Pope Benedict XVI met Sunday with the head of the Vatican bank in a show of support for the banker despite Italian authorities investigating him as part of a money laundering probe, ANSA news agency reported. The pope received bank president Ettore Gotti Tedeschi and his wife at his Castel Gandolfo residence outside Rome, the news agency said.
"It is an obvious sign of his respect and confidence. The meeting in front of numerous witnesses publicly demonstrated in a clear manner the pope's closeness and support to the banker chosen to lead the IOR towards complete transparency," ANSA quoted a Vatican source as saying.
The bank is officially known as the Office for Religious Works (IOR). Gotti Tedeschi has been accused of violating laws put in place in 2007 that have tightened rules on disclosure of financial operations to the Italian central bank in a bid to stamp out money laundering. The investigation was launched after the financial intelligence office at the Bank of Italy noticed two IOR operations it deemed suspicious.

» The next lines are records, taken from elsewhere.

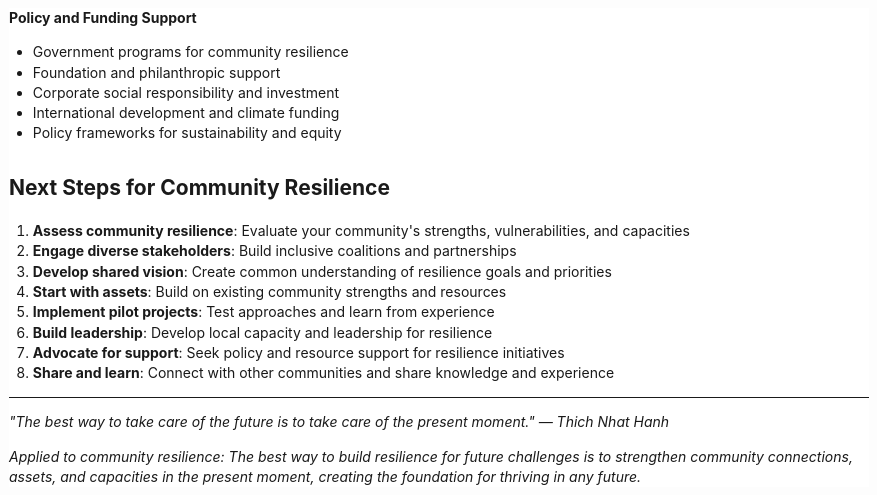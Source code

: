 **Policy and Funding Support**
- Government programs for community resilience
- Foundation and philanthropic support
- Corporate social responsibility and investment
- International development and climate funding
- Policy frameworks for sustainability and equity

## Next Steps for Community Resilience

1. **Assess community resilience**: Evaluate your community's strengths, vulnerabilities, and capacities
2. **Engage diverse stakeholders**: Build inclusive coalitions and partnerships
3. **Develop shared vision**: Create common understanding of resilience goals and priorities
4. **Start with assets**: Build on existing community strengths and resources
5. **Implement pilot projects**: Test approaches and learn from experience
6. **Build leadership**: Develop local capacity and leadership for resilience
7. **Advocate for support**: Seek policy and resource support for resilience initiatives
8. **Share and learn**: Connect with other communities and share knowledge and experience

---

*"The best way to take care of the future is to take care of the present moment." — Thich Nhat Hanh*

*Applied to community resilience: The best way to build resilience for future challenges is to strengthen community connections, assets, and capacities in the present moment, creating the foundation for thriving in any future.*
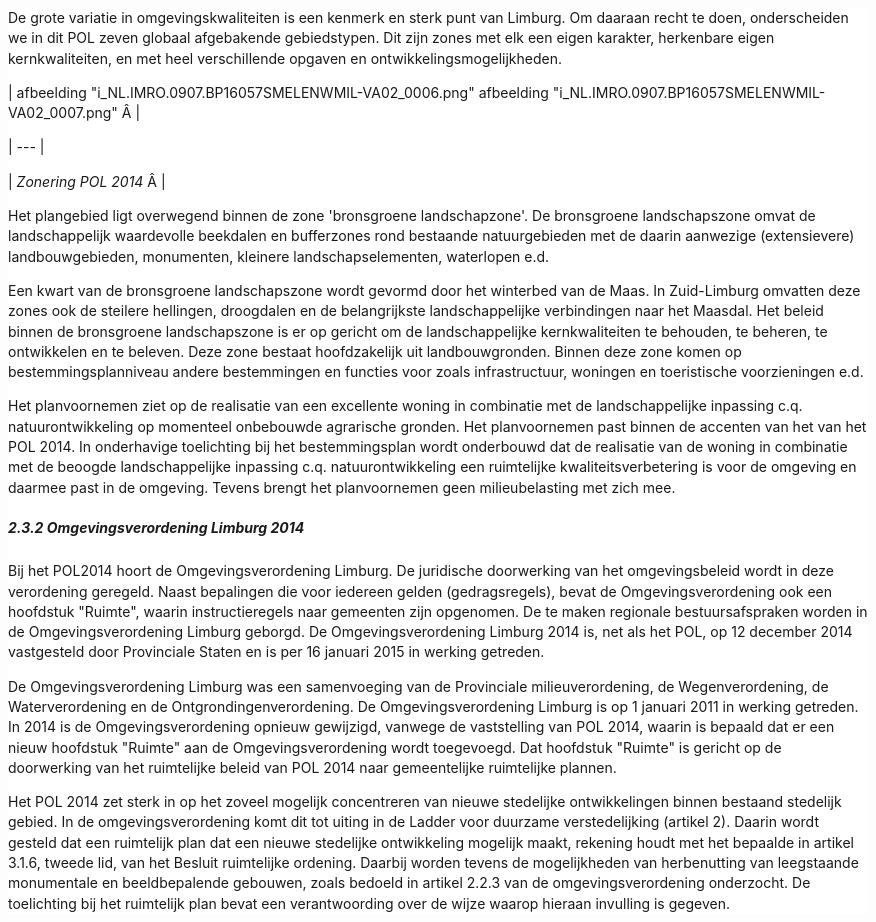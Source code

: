 De grote variatie in omgevingskwaliteiten is een kenmerk en sterk punt van Limburg. Om daaraan recht te doen, onderscheiden we in dit POL zeven globaal afgebakende gebiedstypen. Dit zijn zones met elk een eigen karakter, herkenbare eigen kernkwaliteiten, en met heel verschillende opgaven en ontwikkelingsmogelijkheden.

| afbeelding "i_NL.IMRO.0907.BP16057SMELENWMIL-VA02_0006.png" afbeelding "i_NL.IMRO.0907.BP16057SMELENWMIL-VA02_0007.png"      Â |

| --- |

| *Zonering POL 2014*   Â |

Het plangebied ligt overwegend binnen de zone 'bronsgroene landschapzone'. De bronsgroene landschapszone omvat de landschappelijk waardevolle beekdalen en bufferzones rond bestaande natuurgebieden met de daarin aanwezige (extensievere) landbouwgebieden, monumenten, kleinere landschapselementen, waterlopen e.d.

Een kwart van de bronsgroene landschapszone wordt gevormd door het winterbed van de Maas. In Zuid\-Limburg omvatten deze zones ook de steilere hellingen, droogdalen en de belangrijkste landschappelijke verbindingen naar het Maasdal. Het beleid binnen de bronsgroene landschapszone is er op gericht om de landschappelijke kernkwaliteiten te behouden, te beheren, te ontwikkelen en te beleven. Deze zone bestaat hoofdzakelijk uit landbouwgronden. Binnen deze zone komen op bestemmingsplanniveau andere bestemmingen en functies voor zoals infrastructuur, woningen en toeristische voorzieningen e.d.

Het planvoornemen ziet op de realisatie van een excellente woning in combinatie met de landschappelijke inpassing c.q. natuurontwikkeling op momenteel onbebouwde agrarische gronden. Het planvoornemen past binnen de accenten van het van het POL 2014\. In onderhavige toelichting bij het bestemmingsplan wordt onderbouwd dat de realisatie van de woning in combinatie met de beoogde landschappelijke inpassing c.q. natuurontwikkeling een ruimtelijke kwaliteitsverbetering is voor de omgeving en daarmee past in de omgeving. Tevens brengt het planvoornemen geen milieubelasting met zich mee.

##### 2\.3\.2 Omgevingsverordening Limburg 2014

Bij het POL2014 hoort de Omgevingsverordening Limburg. De juridische doorwerking van het omgevingsbeleid wordt in deze verordening geregeld. Naast bepalingen die voor iedereen gelden (gedragsregels), bevat de Omgevingsverordening ook een hoofdstuk "Ruimte", waarin instructieregels naar gemeenten zijn opgenomen. De te maken regionale bestuursafspraken worden in de Omgevingsverordening Limburg geborgd. De Omgevingsverordening Limburg 2014 is, net als het POL, op 12 december 2014 vastgesteld door Provinciale Staten en is per 16 januari 2015 in werking getreden.

De Omgevingsverordening Limburg was een samenvoeging van de Provinciale milieuverordening, de Wegenverordening, de Waterverordening en de Ontgrondingenverordening. De Omgevingsverordening Limburg is op 1 januari 2011 in werking getreden. In 2014 is de Omgevingsverordening opnieuw gewijzigd, vanwege de vaststelling van POL 2014, waarin is bepaald dat er een nieuw hoofdstuk "Ruimte" aan de Omgevingsverordening wordt toegevoegd. Dat hoofdstuk "Ruimte" is gericht op de doorwerking van het ruimtelijke beleid van POL 2014 naar gemeentelijke ruimtelijke plannen.

Het POL 2014 zet sterk in op het zoveel mogelijk concentreren van nieuwe stedelijke ontwikkelingen binnen bestaand stedelijk gebied. In de omgevingsverordening komt dit tot uiting in de Ladder voor duurzame verstedelijking (artikel 2\). Daarin wordt gesteld dat een ruimtelijk plan dat een nieuwe stedelijke ontwikkeling mogelijk maakt, rekening houdt met het bepaalde in artikel 3\.1\.6, tweede lid, van het Besluit ruimtelijke ordening. Daarbij worden tevens de mogelijkheden van herbenutting van leegstaande monumentale en beeldbepalende gebouwen, zoals bedoeld in artikel 2\.2\.3 van de omgevingsverordening onderzocht. De toelichting bij het ruimtelijk plan bevat een verantwoording over de wijze waarop hieraan invulling is gegeven.
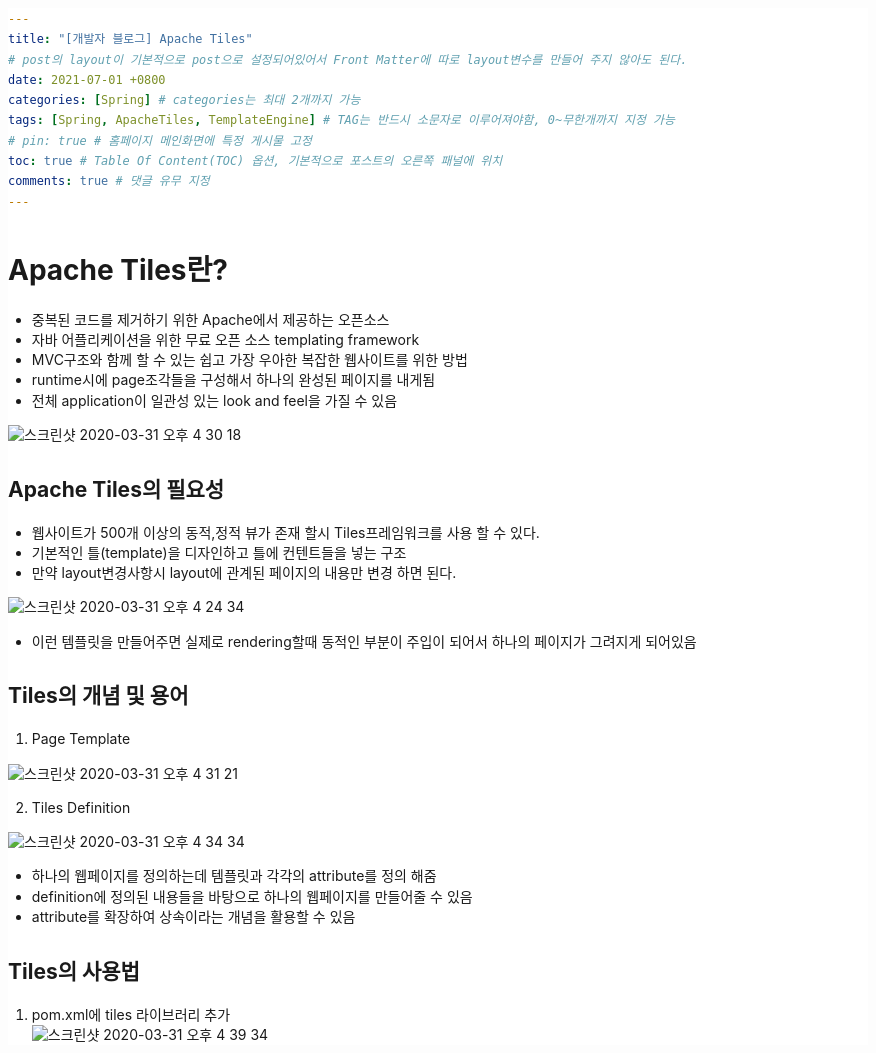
 ```yaml
---
title: "[개발자 블로그] Apache Tiles"
# post의 layout이 기본적으로 post으로 설정되어있어서 Front Matter에 따로 layout변수를 만들어 주지 않아도 된다.
date: 2021-07-01 +0800
categories: [Spring] # categories는 최대 2개까지 가능
tags: [Spring, ApacheTiles, TemplateEngine] # TAG는 반드시 소문자로 이루어져야함, 0~무한개까지 지정 가능
# pin: true # 홈페이지 메인화면에 특정 게시물 고정
toc: true # Table Of Content(TOC) 옵션, 기본적으로 포스트의 오른쪽 패널에 위치
comments: true # 댓글 유무 지정
---
```


# Apache Tiles란?
- 중복된 코드를 제거하기 위한 Apache에서 제공하는 오픈소스
- 자바 어플리케이션을 위한 무료 오픈 소스 templating framework
- MVC구조와 함께 할 수 있는 쉽고 가장 우아한 복잡한 웹사이트를 위한 방법<br>
- runtime시에 page조각들을 구성해서 하나의 완성된 페이지를 내게됨<br>
- 전체 application이 일관성 있는 look and feel을 가질 수 있음<br>
<img width="844" alt="스크린샷 2020-03-31 오후 4 30 18" src="https://user-images.githubusercontent.com/44339530/77998987-e989b600-736c-11ea-841f-00a5fc38d20e.png">
<br>

## Apache Tiles의 필요성
- 웹사이트가 500개 이상의 동적,정적 뷰가 존재 할시 Tiles프레임워크를 사용 할 수 있다.
- 기본적인 틀(template)을 디자인하고 틀에 컨텐트들을 넣는 구조
- 만약 layout변경사항시 layout에 관계된 페이지의 내용만 변경 하면 된다.<br>
<img width="844" alt="스크린샷 2020-03-31 오후 4 24 34" src="https://user-images.githubusercontent.com/44339530/77998558-3ae57580-736c-11ea-9f4b-4d3c03e809d3.png">
<br>

- 이런 템플릿을 만들어주면 실제로 rendering할때 동적인 부분이 주입이 되어서 하나의 페이지가 그려지게 되어있음

## Tiles의 개념 및 용어
1) Page Template<br>
<img width="844" alt="스크린샷 2020-03-31 오후 4 31 21" src="https://user-images.githubusercontent.com/44339530/77999068-0f16bf80-736d-11ea-97d5-c553e7ddd13a.png">
<br>

2) Tiles Definition<br>
<img width="844" alt="스크린샷 2020-03-31 오후 4 34 34" src="https://user-images.githubusercontent.com/44339530/77999359-82203600-736d-11ea-962d-c0d9ffc2251a.png">
<br>

- 하나의 웹페이지를 정의하는데 템플릿과 각각의 attribute를 정의 해줌
- definition에 정의된 내용들을 바탕으로 하나의 웹페이지를 만들어줄 수 있음
- attribute를 확장하여 상속이라는 개념을 활용할 수 있음

## Tiles의 사용법
1) pom.xml에 tiles 라이브러리 추가<br>
<img width="844" alt="스크린샷 2020-03-31 오후 4 39 34" src="https://user-images.githubusercontent.com/44339530/77999787-35892a80-736e-11ea-9b66-fb1cdd8e7ff0.png"><br>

The first one was a transfer of 20 million euros to J. P Morgan Frankfurt, while the other was a three-million-euro transfer to Italian bank, Banca del Fucino, Italian media reported. Gotti Tedeschi, whose appointment in 2009 was greeted as a move towards greater transparency at the bank implicated in a major scandal in the 1980s, has said he was "profoundly humiliated and mortified" by the probe opened Tuesday. The bank's chief executive Paolo Cipriani is also under investigation.